Мы преодолеваем расстояние. Мили пролетают незаметно, и когда мы пробегаем мимо дорожки для измерения времени, обозначающий половину дистанции, я понимаю, что закончу этот чертов забег.
— Осталось меньше шести с половиной миль. — Катарина машет рукой кому-то, одетому в комбинезон с оленями. На ее теле нет ни капли пота, в то время как я пыхчу так, будто в мои легкие вонзают ножи. Холодный воздух не помогает, и мне приходится напоминать себе, что нужно сосредоточиться на дыхании, чтобы меня не свело судорогой. — Мы планируем финишировать в два двадцать пять.
— Вот черт, — хриплю я, поправляя солнцезащитные очки, когда мы поворачиваемся под лучами солнца. Поднимаю подбородок и греюсь в его лучах, желая, чтобы было на двадцать градусов жарче. — Это быстро.
— Очень быстро, — соглашается она. Несмотря на то что она могла бы уже пересекать финишную черту, а не плестись рядом со мной, в ее словах чувствуется энтузиазм. — Ты делаешь то, что удается менее чем одному проценту населения, детка. Я так горжусь тобой.
От этого мне снова хочется плакать.
Мне хочется финишировать ради нее, а не ради Джереми, и когда мы преодолеваем седьмую, восьмую, девятую милю, все мысли о моем бывшем парне исчезают из моей головы.
Я делаю это ради женщин, которым сказали, что они не способны на что-то.
Для всех, кто чувствует, что они ни в чем не хороши.
Я делаю это ради себя молодой, той девушки, которая никогда бы не позволила мужчине диктовать ей свою жизнь, и когда мы промчались десятую милю, я могла бы закричать от гордости, распирающей меня.
— Я хочу бежать быстрее, — выдавливаю я из себя.
— Ты уверена? — спрашивает Катарина, поравнявшись со мной на своих более коротких ногах.
— Да. Осталось меньше трех миль. Я могу пробежать три мили меньше чем за одиннадцать минут. Подгони меня, Кэт.

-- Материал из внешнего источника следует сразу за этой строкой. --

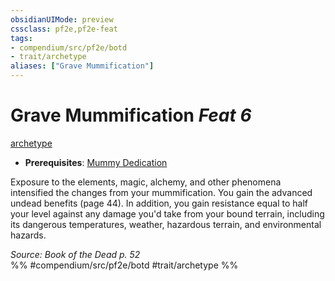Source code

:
 ```yaml
---
obsidianUIMode: preview
cssclass: pf2e,pf2e-feat
tags:
- compendium/src/pf2e/botd
- trait/archetype
aliases: ["Grave Mummification"]
---
```

# Grave Mummification  *Feat 6*  
[archetype](../../rules/traits/archetype.md)  

- **Prerequisites**: [Mummy Dedication](mummy-dedication-botd.md)

Exposure to the elements, magic, alchemy, and other phenomena intensified the changes from your mummification. You gain the advanced undead benefits (page 44). In addition, you gain resistance equal to half your level against any damage you'd take from your bound terrain, including its dangerous temperatures, weather, hazardous terrain, and environmental hazards.

*Source: Book of the Dead p. 52*  
%% #compendium/src/pf2e/botd #trait/archetype %%
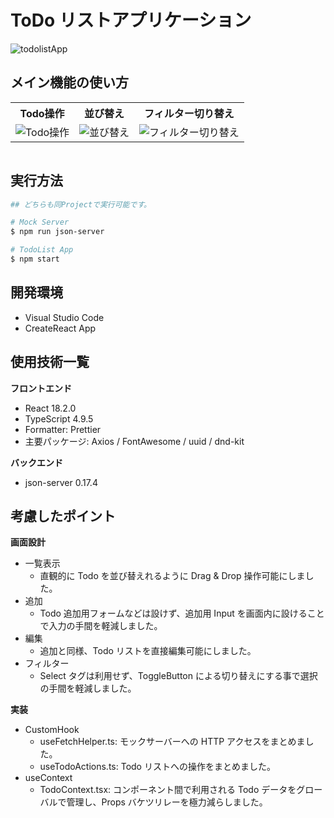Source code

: # ToDo リストアプリケーション

![todolistApp](https://github.com/san510/todolist-app/assets/47128979/dda53a69-0a30-42d9-9974-50a40644d1a8)

## メイン機能の使い方

<table>
  <tr>
      <th style="text-align: center">Todo操作</th>
      <th style="text-align: center">並び替え</th>
      <th style="text-align: center">フィルター切り替え</th>
  </tr>
  <tr>
    <td><img src="https://github.com/san510/todolist-app/assets/47128979/24537864-2120-4ef9-80e5-4bb102ddec3c" alt="Todo操作" /></td>
    <td><img src="https://github.com/san510/todolist-app/assets/47128979/7ce1db8c-198a-4730-9182-f5a89b7e92e2" alt="並び替え" /></td>
    <td><img src="https://github.com/san510/todolist-app/assets/47128979/f1abc322-5e85-44b5-b9c5-ca5de3ec42ca" alt="フィルター切り替え"/></td>
  </tr>  
<table>
</table>

## 実行方法

```bash
## どちらも同Projectで実行可能です。

# Mock Server
$ npm run json-server

# TodoList App
$ npm start
```

## 開発環境

- Visual Studio Code
- CreateReact App

## 使用技術一覧

**フロントエンド**

- React 18.2.0
- TypeScript 4.9.5
- Formatter: Prettier
- 主要パッケージ: Axios / FontAwesome / uuid / dnd-kit

**バックエンド**

- json-server 0.17.4

## 考慮したポイント

**画面設計**

- 一覧表示
  - 直観的に Todo を並び替えれるように Drag & Drop 操作可能にしました。
- 追加
  - Todo 追加用フォームなどは設けず、追加用 Input を画面内に設けることで入力の手間を軽減しました。
- 編集
  - 追加と同様、Todo リストを直接編集可能にしました。
- フィルター
  - Select タグは利用せず、ToggleButton による切り替えにする事で選択の手間を軽減しました。

**実装**

- CustomHook
  - useFetchHelper.ts: モックサーバーへの HTTP アクセスをまとめました。
  - useTodoActions.ts: Todo リストへの操作をまとめました。
- useContext
  - TodoContext.tsx: コンポーネント間で利用される Todo データをグローバルで管理し、Props バケツリレーを極力減らしました。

— Хорошо. — Она прибавляет шагу, и я подражаю ей. Увеличиваю темп, представляя себе метроном, который помогает мне держать темп. — Тогда побежали.
Больно.
Чертовски больно.
С каждым шагом меня охватывает бездна боли, которую я никогда раньше не испытывала, и я жалею о своем решении, когда мои часы пикают и сообщают мне, что мы только что пробежали милю за десять минут.

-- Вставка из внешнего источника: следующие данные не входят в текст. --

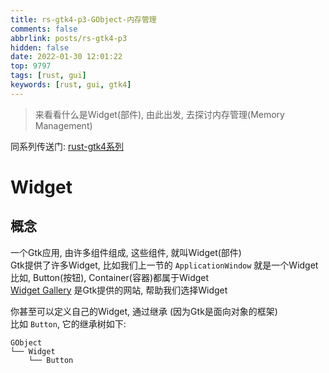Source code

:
 ```yaml
---
title: rs-gtk4-p3-GObject-内存管理
comments: false
abbrlink: posts/rs-gtk4-p3
hidden: false
date: 2022-01-30 12:01:22
top: 9797
tags: [rust, gui]
keywords: [rust, gui, gtk4]
---
```

> 来看看什么是Widget(部件), 由此出发, 去探讨内存管理(Memory Management)
<!-- more -->
同系列传送门: [rust-gtk4系列](/categories/rust-gtk4)
# Widget
## 概念
一个Gtk应用, 由许多组件组成, 这些组件, 就叫Widget(部件)  
Gtk提供了许多Widget, 比如我们上一节的 `ApplicationWindow` 就是一个Widget  
比如, Button(按钮), Container(容器)都属于Widget  
[Widget Gallery](https://docs.gtk.org/gtk4/visual_index.html) 是Gtk提供的网站, 帮助我们选择Widget  

你甚至可以定义自己的Widget, 通过继承 (因为Gtk是面向对象的框架)  
比如 `Button`, 它的继承树如下:  

```
GObject
└── Widget
    └── Button
```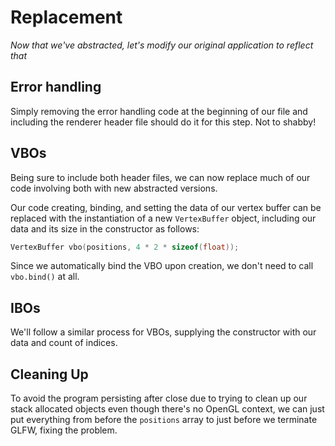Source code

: # Replacement

*Now that we've abstracted, let's modify our original application to reflect that*

## Error handling

Simply removing the error handling code at the beginning of our file and including the renderer header file should do it for this step. Not to shabby!

## VBOs

Being sure to include both header files, we can now replace much of our code involving both with new abstracted versions.

Our code creating, binding, and setting the data of our vertex buffer can be replaced with the instantiation of a new `VertexBuffer` object, including our data and its size in the constructor as follows:

```c++
VertexBuffer vbo(positions, 4 * 2 * sizeof(float));
```

Since we automatically bind the VBO upon creation, we don't need to call `vbo.bind()` at all.

## IBOs

We'll follow a similar process for VBOs, supplying the constructor with our data and count of indices.

## Cleaning Up

To avoid the program persisting after close due to trying to clean up our stack allocated objects even though there's no OpenGL context, we can just put everything from before the `positions` array to just before we terminate GLFW, fixing the problem.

Я не достигла такой скорости во время своих тренировок, но доверяю себе. Доверяю своему телу. Доверяю Катарине, которая рядом со мной и без слов дотрагивается до моего локтя.
Отрезок до тринадцатой мили проходит как в тумане. Я слышу, как люди подбадривают меня.

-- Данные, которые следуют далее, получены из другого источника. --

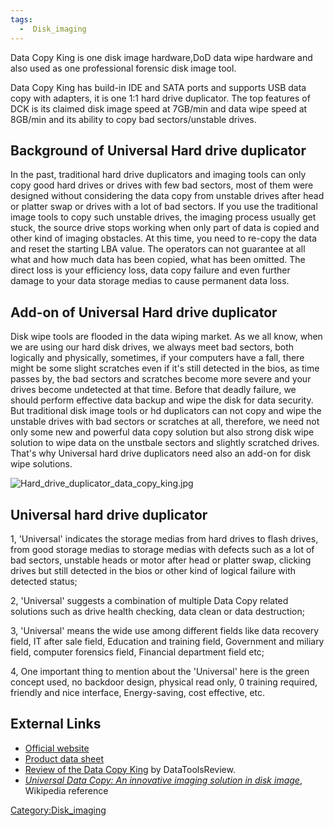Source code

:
```yaml
---
tags:
  -  Disk_imaging
---
```

Data Copy King is one disk image hardware,DoD data wipe hardware and
also used as one professional forensic disk image tool.

Data Copy King has build-in IDE and SATA ports and supports USB data
copy with adapters, it is one 1:1 hard drive duplicator. The top
features of DCK is its claimed disk image speed at 7GB/min and data wipe
speed at 8GB/min and its ability to copy bad sectors/unstable drives.

## Background of Universal Hard drive duplicator

In the past, traditional hard drive duplicators and imaging tools can
only copy good hard drives or drives with few bad sectors, most of them
were designed without considering the data copy from unstable drives
after head or platter swap or drives with a lot of bad sectors. If you
use the traditional image tools to copy such unstable drives, the
imaging process usually get stuck, the source drive stops working when
only part of data is copied and other kind of imaging obstacles. At this
time, you need to re-copy the data and reset the starting LBA value. The
operators can not guarantee at all what and how much data has been
copied, what has been omitted. The direct loss is your efficiency loss,
data copy failure and even further damage to your data storage medias to
cause permanent data loss.

## Add-on of Universal Hard drive duplicator

Disk wipe tools are flooded in the data wiping market. As we all know,
when we are using our hard disk drives, we always meet bad sectors, both
logically and physically, sometimes, if your computers have a fall,
there might be some slight scratches even if it's still detected in the
bios, as time passes by, the bad sectors and scratches become more
severe and your drives become undetected at that time. Before that
deadly failure, we should perform effective data backup and wipe the
disk for data security. But traditional disk image tools or hd
duplicators can not copy and wipe the unstable drives with bad sectors
or scratches at all, therefore, we need not only some new and powerful
data copy solution but also strong disk wipe solution to wipe data on
the unstbale sectors and slightly scratched drives. That's why Universal
hard drive duplicators need also an add-on for disk wipe solutions.

![](Hard_drive_duplicator_data_copy_king.jpg "Hard_drive_duplicator_data_copy_king.jpg")

## Universal hard drive duplicator

1, 'Universal' indicates the storage medias from hard drives to flash
drives, from good storage medias to storage medias with defects such as
a lot of bad sectors, unstable heads or motor after head or platter
swap, clicking drives but still detected in the bios or other kind of
logical failure with detected status;

2, 'Universal' suggests a combination of multiple Data Copy related
solutions such as drive health checking, data clean or data destruction;

3, 'Universal' means the wide use among different fields like data
recovery field, IT after sale field, Education and training field,
Government and miliary field, computer forensics field, Financial
department field etc;

4, One important thing to mention about the 'Universal' here is the
green concept used, no backdoor design, physical read only, 0 training
required, friendly and nice interface, Energy-saving, cost effective,
etc.

## External Links

- [Official website](http://www.disk-imager.com/)
- [Product data
  sheet](http://www.disk-imager.com/documents/DCK-hd-duplicator-datasheet.pdf)
- [Review of the Data Copy
  King](http://www.datatoolsreview.com/2010/03/data-copy-king/) by
  DataToolsReview.
- *[Universal Data Copy: An innovative imaging solution in disk
  image](http://en.wikipedia.org/wiki/Universal_Data_Copy)*, Wikipedia
  reference

[Category:Disk_imaging](category:disk_imaging.md)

Я вижу, как люди держат плакаты и выкрикивают мое имя с клейкой ленты, которую я приклеила к груди. Я здесь и живу этим, но это похоже на внетелесный опыт. Как будто я парю в вышине, боль в ногах невыносима, а звуки — глухой рев, пока я не увижу финишную черту.
— Вот это да, — вздыхаю я, находясь в десятке миль от завершения того, о чем никогда не думала.
— Финишная прямая, подруга. Осталась одна минута. Закрой глаза и беги, Марго. Ты сможешь, — говорит мне Катарина.
Я зашла так далеко.
Я так чертовски много работала, и отказываюсь не достичь своей цели.
Поэтому я бегу.
Двигаюсь быстрее, чем когда-либо раньше.
Мое дыхание становится рваным. Мои легкие горят. Зрение начинает затуманиваться, и я скрежещу зубами, обхожу парня, одетого как эльф, и пересекаю финишную черту за два часа двадцать две минуты.
Облегчение захлестывает меня.
Я так устала.
Все болит.
Не знаю, где нахожусь, только хочу присесть.
Я останавливаю часы и иду к металлическим перилам, установленным для того, чтобы отгородиться от бегунов. Пытаюсь сориентироваться, но ноги трясутся. Я отступаю в сторону, словно пьяная. Мир наклоняется вокруг своей оси, и я наклоняюсь вместе с ним.
Нога выскальзывает из-под меня, и я падаю вперед. Земля оказывается опасно ближе, чем раньше. Зажмуриваю глаза и готовлюсь к падению, но оно не наступает.
Руки обхватывают меня за талию.
Теплые ладони касаются моих плеч.
Мое тело прижимается к чему-то прочному, успокаивающему, и мне кажется, что я парю в воздухе.
— Я держу тебя, — говорит глубокий голос.
В глубинах моего мозга я думаю, что говорю что-то в ответ. Кажется, говорю: Я рада, что кто-то это делает. Но не могу быть в этом уверена, потому что мир становится черным.